The body sleeps so as to absorb the hours that came before, to process them in the mind so that one may accept and deal with them accordingly, waking more readily to a new day than they would have if they never slept at all. Sleep is like blackmail, we can choose to be insomniacs, but the brain will shut itself down in whatever ways it automatically needs to in order to function. Why do you think genuine insomniacs have so much trouble? Or why do you think troubled people sometimes can’t sleep? Dolphins on the other hand are technically schizophrenic to some extent, being that they never sleep because the left side of the brain sleeps whilst the right is active, and vice versa. It could be argued that they have a better way of functioning.
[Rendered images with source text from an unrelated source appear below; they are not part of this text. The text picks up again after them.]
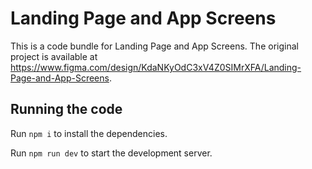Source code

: 
  # Landing Page and App Screens

  This is a code bundle for Landing Page and App Screens. The original project is available at https://www.figma.com/design/KdaNKyOdC3xV4Z0SIMrXFA/Landing-Page-and-App-Screens.

  ## Running the code

  Run `npm i` to install the dependencies.

  Run `npm run dev` to start the development server.
  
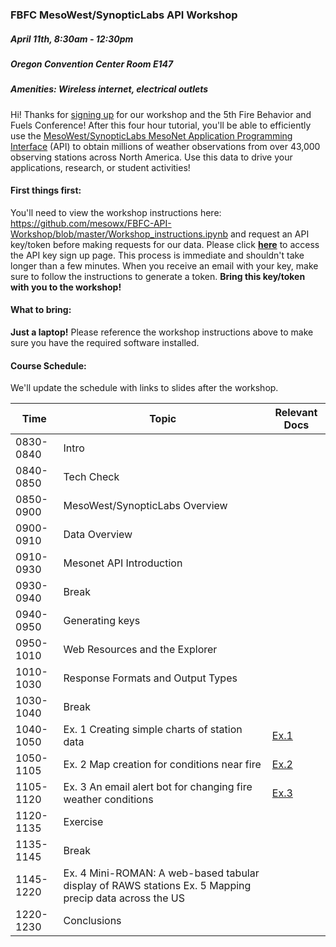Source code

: ### FBFC MesoWest/SynopticLabs API Workshop
##### April 11th, 8:30am - 12:30pm 
##### Oregon Convention Center Room E147
##### Amenities: Wireless internet, electrical outlets

Hi! Thanks for [signing up] for our workshop and the 5th Fire Behavior and Fuels Conference! After this four hour tutorial, you'll be able to efficiently use the [MesoWest/SynopticLabs MesoNet Application Programming Interface] (API) to obtain millions of weather observations from over 43,000 observing stations across North America. Use this data to drive your applications, research, or student activities!

#### First things first:
You'll need to view the workshop instructions here: https://github.com/mesowx/FBFC-API-Workshop/blob/master/Workshop_instructions.ipynb and request an API key/token before making requests for our data. Please click **[here]** to access the API key sign up page. This process is immediate and shouldn't take longer than a few minutes. When you receive an email with your key, make sure to follow the instructions to generate a token. **Bring this key/token with you to the workshop!**

#### What to bring:
**Just a laptop!** Please reference the workshop instructions above to make sure you have the required software installed.

#### Course Schedule:

We'll update the schedule with links to slides after the workshop.

| Time      | Topic                                                                                                                                                  | Relevant Docs |
|-----------|--------------------------------------------------------------------------------------------------------------------------------------------------------|---------------|
| 0830-0840 | Intro                                                                                                                                                  |               |
| 0840-0850 | Tech Check                                                                                                                                             |               |
| 0850-0900 | MesoWest/SynopticLabs Overview                                                                                                                         |               |
| 0900-0910 | Data Overview                                                                                                                                          |               |
| 0910-0930 | Mesonet API Introduction                                                                                                                               |               |
| 0930-0940 | Break                                                                                                                                                  |               |
| 0940-0950 | Generating keys                                                                                                                                        |               |
| 0950-1010 | Web Resources and the Explorer                                                                                                                         |               |
| 1010-1030 | Response Formats and Output Types                                                                                                                      |               |
| 1030-1040 | Break                                                                                                                                                  |               |
| 1040-1050 | Ex. 1 Creating simple charts of station data | [Ex.1] |
| 1050-1105 | Ex. 2 Map creation for conditions near fire  | [Ex.2] |
| 1105-1120 | Ex. 3 An email alert bot for changing fire weather conditions | [Ex.3] |
| 1120-1135 | Exercise                                                                                                                                               |               |
| 1135-1145 | Break                                                                                                                                                  |               |
| 1145-1220 | Ex. 4 Mini-ROMAN: A web-based tabular display of RAWS stations Ex. 5 Mapping precip data across the US                                                 |               |
| 1220-1230 | Conclusions                                                                                                                                            |               |



[signing up]: http://portland.firebehaviorandfuelsconference.com/register/
[MesoWest/SynopticLabs MesoNet Application Programming Interface]: http://synopticlabs.org/api/
[here]: http://synopticlabs.org/api/signup/
[Ex.1]: https://github.com/mesowx/FBFC-API-Workshop/blob/master/Ex1_Basic_charts.ipynb
[Ex.2]: https://github.com/mesowx/FBFC-API-Workshop/blob/master/Ex2_Fire_weather_map.ipynb
[Ex.3]: https://github.com/mesowx/FBFC-API-Workshop/blob/master/Ex3_Email_alerts.ipynb
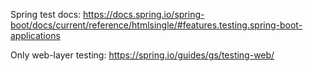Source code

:Spring test docs:
https://docs.spring.io/spring-boot/docs/current/reference/htmlsingle/#features.testing.spring-boot-applications


Only web-layer testing:
https://spring.io/guides/gs/testing-web/
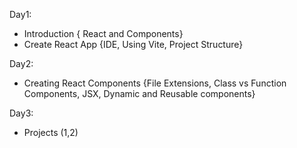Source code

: Day1:
 - Introduction { React and Components}
 - Create React App {IDE, Using Vite, Project Structure}


Day2:
 - Creating React Components {File Extensions, Class vs Function Components, JSX, Dynamic and Reusable components}

Day3: 
 - Projects (1,2)
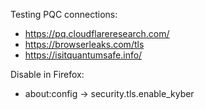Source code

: Testing PQC connections:
- https://pq.cloudflareresearch.com/
- https://browserleaks.com/tls
- https://isitquantumsafe.info/

Disable in Firefox:
- about:config -> security.tls.enable_kyber
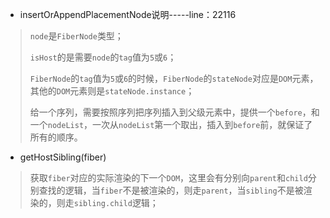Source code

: - insertOrAppendPlacementNode说明-----line：22116

> `node`是`FiberNode`类型；
>
> `isHost`的是需要`node`的`tag`值为`5`或`6`；
>
> `FiberNode`的`tag`值为`5`或`6`的时候，`FiberNode`的`stateNode`对应是`DOM`元素，其他的`DOM`元素则是`stateNode.instance`；
>
> 给一个序列，需要按照序列把序列插入到父级元素中，提供一个`before`，和一个`nodeList`，一次从`nodeList`第一个取出，插入到`before`前，就保证了所有的顺序。



- getHostSibling(fiber)

> 获取`fiber`对应的实际渲染的下一个`DOM`，这里会有分别向`parent`和`child`分别查找的逻辑，当`fiber`不是被渲染的，则走`parent`，当`sibling`不是被渲染的，则走`sibling.child`逻辑；
>
> 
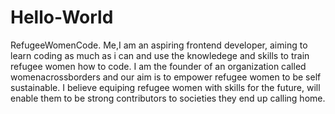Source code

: # Hello-World
RefugeeWomenCode.
Me,I am an aspiring frontend developer, aiming to learn coding as much as i can and use the knowledege and skills to train refugee women how to code. I am the founder of an organization called womenacrossborders and our aim is to empower refugee women to be self sustainable. I believe equiping refugee women with skills for the future, will enable them to be strong contributors to societies they end up calling home.

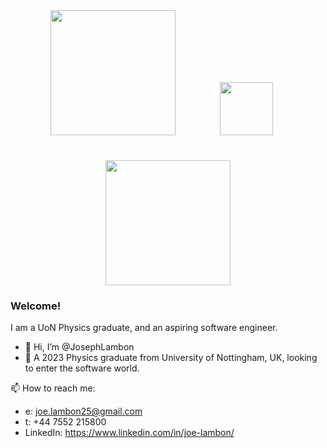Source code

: <div align="center">
  <img src="https://github.com/JosephLambon/JosephLambon/assets/107887718/bb52f473-3e60-4fe3-93bc-057213a10cd5" class="img-responsive" style="width: 200px; margin-right: 20px;"> &nbsp; &nbsp; &nbsp; &nbsp; &nbsp; &nbsp;
  <img src="https://github.com/JosephLambon/JosephLambon/assets/107887718/fc8f737d-3cf0-4dfb-81fb-99adf782d050" class="img-responsive object-fit-cover" style="width: 85px; margin-right: 20px;">
  <br>
  <br>
  <img src="https://github.com/JosephLambon/JosephLambon/assets/107887718/bded2d07-e8e1-4ce1-8a4b-99b4ffed175d" class="img-responsive object-fit-cover" style="width: 200px; margin-top: 20px;">
</div>

### Welcome!

I am a UoN Physics graduate, and an aspiring software engineer.

- 👋 Hi, I’m @JosephLambon
- 👀 A 2023 Physics graduate from University of Nottingham, UK, looking to enter the software world.

📫    How to reach me:
- e: joe.lambon25@gmail.com
- t: +44 7552 215800
- LinkedIn: https://www.linkedin.com/in/joe-lambon/

<!---
JosephLambon/JosephLambon is a ✨ special ✨ repository because its `README.md` (this file) appears on your GitHub profile.
You can click the Preview link to take a look at your changes.
--->
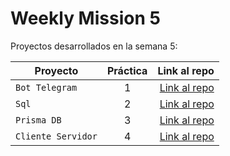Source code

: # Weekly Mission 5

Proyectos desarrollados en la semana 5:

| Proyecto | Práctica | Link al repo |
| ------------- |:-------------:| -----:|
|`Bot Telegram`|1|[Link al repo](https://github.com/andresGuevaraRojas)|
|`Sql`|2|[Link al repo](https://github.com/andresGuevaraRojas/sql-launchX)|
|`Prisma DB`|3|[Link al repo](https://github.com/andresGuevaraRojas/ApiConPrismaDB)|
|`Cliente Servidor`|4|[Link al repo](https://github.com/andresGuevaraRojas/client-launchx)|
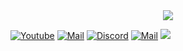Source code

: <div align="center">
    <a href="https://discord.com/users/683036205453148190" title="Discord Account"><img src="https://lanyard-profile-readme.vercel.app/api/683036205453148190"></a>
</div>

[![Youtube](https://img.shields.io/badge/-YouTube-red?style=for-the-badge&logo=youtube&logoColor=white)](https://www.youtube.com/c/EmirhanSara%C3%A7)
[![Mail](https://img.shields.io/badge/INSTAGRAM%20-DC3175.svg?&style=for-the-badge&logo=instagram&logoColor=white)](https://www.instagram.com/emirhansarac06)
[![Discord](https://img.shields.io/badge/Discord-7289DA?style=for-the-badge&logo=discord&logoColor=white)](https://discord.gg/codare)
[![Mail](https://img.shields.io/badge/gmail-%23D14836.svg?&style=for-the-badge&logo=gmail&logoColor=white)](mailto:emirhansaraciletisim@gmail.com)
<img src="https://komarev.com/ghpvc/?username=EmirhanSarac&style=for-the-badge&label=Ziyaretçi"/>


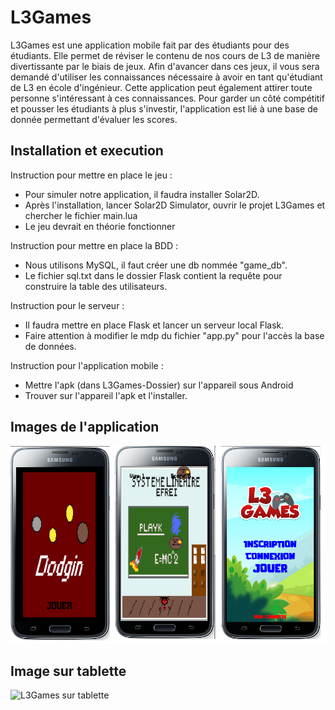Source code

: # L3Games
L3Games est une application mobile fait par des étudiants pour des étudiants. Elle permet de réviser le contenu de nos cours de L3 de manière divertissante par le biais de jeux. Afin d'avancer dans ces jeux, il vous sera demandé d'utiliser les connaissances nécessaire à avoir en tant qu'étudiant de L3 en école d'ingénieur. Cette application peut également attirer toute personne s'intéressant à ces connaissances. Pour garder un côté compétitif et pousser les étudiants à plus s'investir, l'application est lié à une base de donnée permettant d'évaluer les scores.

## Installation et execution

Instruction pour mettre en place le jeu :
- Pour simuler notre application, il faudra installer Solar2D.
- Après l'installation, lancer Solar2D Simulator, ouvrir le projet L3Games et chercher le fichier main.lua
- Le jeu devrait en théorie fonctionner

Instruction pour mettre en place la BDD :
- Nous utilisons MySQL, il faut créer une db nommée "game_db".
- Le fichier sql.txt dans le dossier Flask contient la requête pour construire la table des utilisateurs.

Instruction pour le serveur :
- Il faudra mettre en place Flask et lancer un serveur local Flask.
- Faire attention à modifier le mdp du fichier "app.py" pour l'accès la base de données.

Instruction pour l'application mobile :
- Mettre l'apk (dans L3Games-Dossier) sur l'appareil sous Android
- Trouver sur l'appareil l'apk et l'installer.

## Images de l'application

![L3Games](https://github.com/KarisG/L3Games/blob/main/L3Gamesimg.png)

## Image sur tablette

![L3Games sur tablette](https://github.com/KarisG/L3Games/blob/main/L3GamesTablette%(1).PNG)
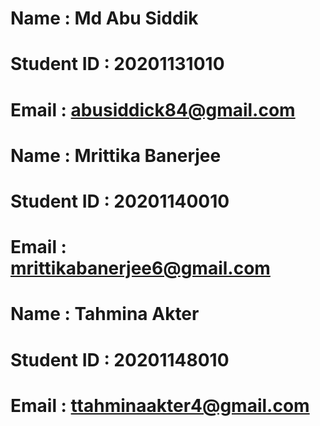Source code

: # Name : Md Abu Siddik
# Student ID : 20201131010
# Email : abusiddick84@gmail.com
#
# Name : Mrittika Banerjee
# Student ID : 20201140010
# Email : mrittikabanerjee6@gmail.com
#
# Name : Tahmina Akter
# Student ID : 20201148010
# Email : ttahminaakter4@gmail.com
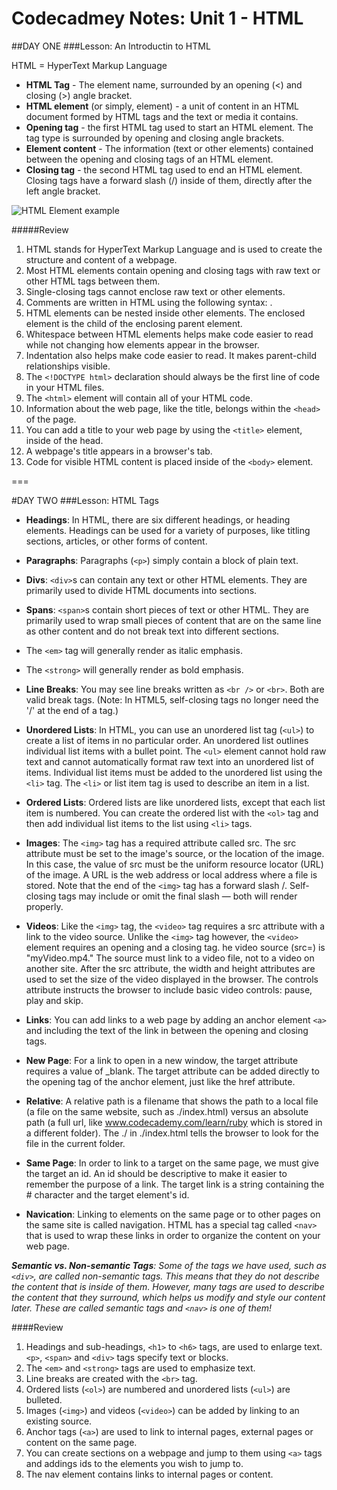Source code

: # Codecadmey Notes: Unit 1 - HTML

##DAY ONE
###Lesson: An Introductin to HTML

HTML = HyperText Markup Language

* **HTML Tag** - The element name, surrounded by an opening (<) and closing (>) angle bracket.
* **HTML element** (or simply, element) - a unit of content in an HTML document formed by HTML tags and the text or media it contains.
* **Opening tag** - the first HTML tag used to start an HTML element. The tag type is surrounded by opening and closing angle brackets.
* **Element content** - The information (text or other elements) contained between the opening and closing tags of an HTML element.
* **Closing tag** - the second HTML tag used to end an HTML element. Closing tags have a forward slash (/) inside of them, directly after the left angle bracket.

![HTML Element example][html-element-example]

#####Review

1. HTML stands for HyperText Markup Language and is used to create the structure and content of a webpage.
1. Most HTML elements contain opening and closing tags with raw text or other HTML tags between them.
1. Single-closing tags cannot enclose raw text or other elements.
1. Comments are written in HTML using the following syntax: <!-- comment -->.
1. HTML elements can be nested inside other elements. The enclosed element is the child of the enclosing parent element.
1. Whitespace between HTML elements helps make code easier to read while not changing how elements appear in the browser.
1. Indentation also helps make code easier to read. It makes parent-child relationships visible.
1. The `<!DOCTYPE html>` declaration should always be the first line of code in your HTML files.
1. The `<html>` element will contain all of your HTML code.
1. Information about the web page, like the title, belongs within the `<head>` of the page.
1. You can add a title to your web page by using the `<title>` element, inside of the head.
1. A webpage's title appears in a browser's tab.
1. Code for visible HTML content is placed inside of the `<body>` element.

===

#DAY TWO
###Lesson: HTML Tags

* **Headings**: In HTML, there are six different headings, or heading elements. Headings can be used for a variety of purposes, like titling sections, articles, or other forms of content.

* **Paragraphs**: Paragraphs (`<p>`) simply contain a block of plain text.
* **Divs**: `<div>`s can contain any text or other HTML elements. They are primarily used to divide HTML documents into sections.
* **Spans**: `<span>`s contain short pieces of text or other HTML. They are primarily used to wrap small pieces of content that are on the same line as other content and do not break text into different sections.

* The `<em>` tag will generally render as italic emphasis.
* The `<strong>` will generally render as bold emphasis.

* **Line Breaks**: You may see line breaks written as `<br />` or `<br>`. Both are valid break tags. (Note: In HTML5, self-closing tags no longer need the '/' at the end of a tag.)

* **Unordered Lists**: In HTML, you can use an unordered list tag (`<ul>`) to create a list of items in no particular order. An unordered list outlines individual list items with a bullet point. The `<ul>` element cannot hold raw text and cannot automatically format raw text into an unordered list of items. Individual list items must be added to the unordered list using the `<li>` tag. The `<li>` or list item tag is used to describe an item in a list.
* **Ordered Lists**: Ordered lists are like unordered lists, except that each list item is numbered. You can create the ordered list with the `<ol>` tag and then add individual list items to the list using `<li>` tags.

* **Images**: The `<img>` tag has a required attribute called src. The src attribute must be set to the image's source, or the location of the image. In this case, the value of src must be the uniform resource locator (URL) of the image. A URL is the web address or local address where a file is stored. Note that the end of the `<img>` tag has a forward slash /. Self-closing tags may include or omit the final slash — both will render properly.
* **Videos**: Like the `<img>` tag, the `<video>` tag requires a src attribute with a link to the video source. Unlike the `<img>` tag however, the `<video>` element requires an opening and a closing tag. he video source (src=) is "myVideo.mp4." The source must link to a video file, not to a video on another site. After the src attribute, the width and height attributes are used to set the size of the video displayed in the browser. The controls attribute instructs the browser to include basic video controls: pause, play and skip. 

* **Links**: You can add links to a web page by adding an anchor element `<a>` and including the text of the link in between the opening and closing tags.
* **New Page**: For a link to open in a new window, the target attribute requires a value of _blank. The target attribute can be added directly to the opening tag of the anchor element, just like the href attribute.
* **Relative**: A relative path is a filename that shows the path to a local file (a file on the same website, such as ./index.html) versus an absolute path (a full url, like www.codecademy.com/learn/ruby which is stored in a different folder). The ./ in ./index.html tells the browser to look for the file in the current folder.
* **Same Page**: In order to link to a target on the same page, we must give the target an id. An id should be descriptive to make it easier to remember the purpose of a link. The target link is a string containing the # character and the target element's id.
* **Navication**: Linking to elements on the same page or to other pages on the same site is called navigation. HTML has a special tag called `<nav>` that is used to wrap these links in order to organize the content on your web page.

_**Semantic vs. Non-semantic Tags**: Some of the tags we have used, such as `<div>`, are called non-semantic tags. This means that they do not describe the content that is inside of them. However, many tags are used to describe the content that they surround, which helps us modify and style our content later. These are called semantic tags and `<nav>` is one of them!_

####Review

1. Headings and sub-headings, `<h1>` to `<h6>` tags, are used to enlarge text.
`<p>`, `<span>` and `<div>` tags specify text or blocks.
1. The `<em>` and `<strong>` tags are used to emphasize text.
1. Line breaks are created with the `<br>` tag.
1. Ordered lists (`<ol>`) are numbered and unordered lists (`<ul>`) are bulleted.
1. Images (`<img>`) and videos (`<video>`) can be added by linking to an existing source.
1. Anchor tags (`<a>`) are used to link to internal pages, external pages or content on the same page.
1. You can create sections on a webpage and jump to them using `<a>` tags and addings ids to the elements you wish to jump to.
1. The nav element contains links to internal pages or content.



<!-- Image Files -->

[html-element-example]: https://s3.amazonaws.com/codecademy-content/courses/web-101/htmlcss1-diagram__htmlanatomy.svg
We are practically staying awake so we can sleep, and sleeping so we can wake. We are born so we can live, and we live so we can die. I say ‘so’ we can, not to insinuate that there is a purpose to each, but that there is a function, we are built to function and that is all. Becoming catatonic wont help, you will still be functioning. In a coma or on life support you are still functional, and there is really nothing at all you can do about it except to eradicate your own existence…but is that not just as pointless as existing? That is, of course, assuming you believe there is nothing beyond life. I do not think there is anything beyond it, and I hope not.
One could touch upon a great deal of philosophical or ideological arguments here; bring in religion, as so many tend to do, perhaps. But my writing this is based on the supposition that there is no God, and no magic or wizardry, no life beyond this, and no past lives either.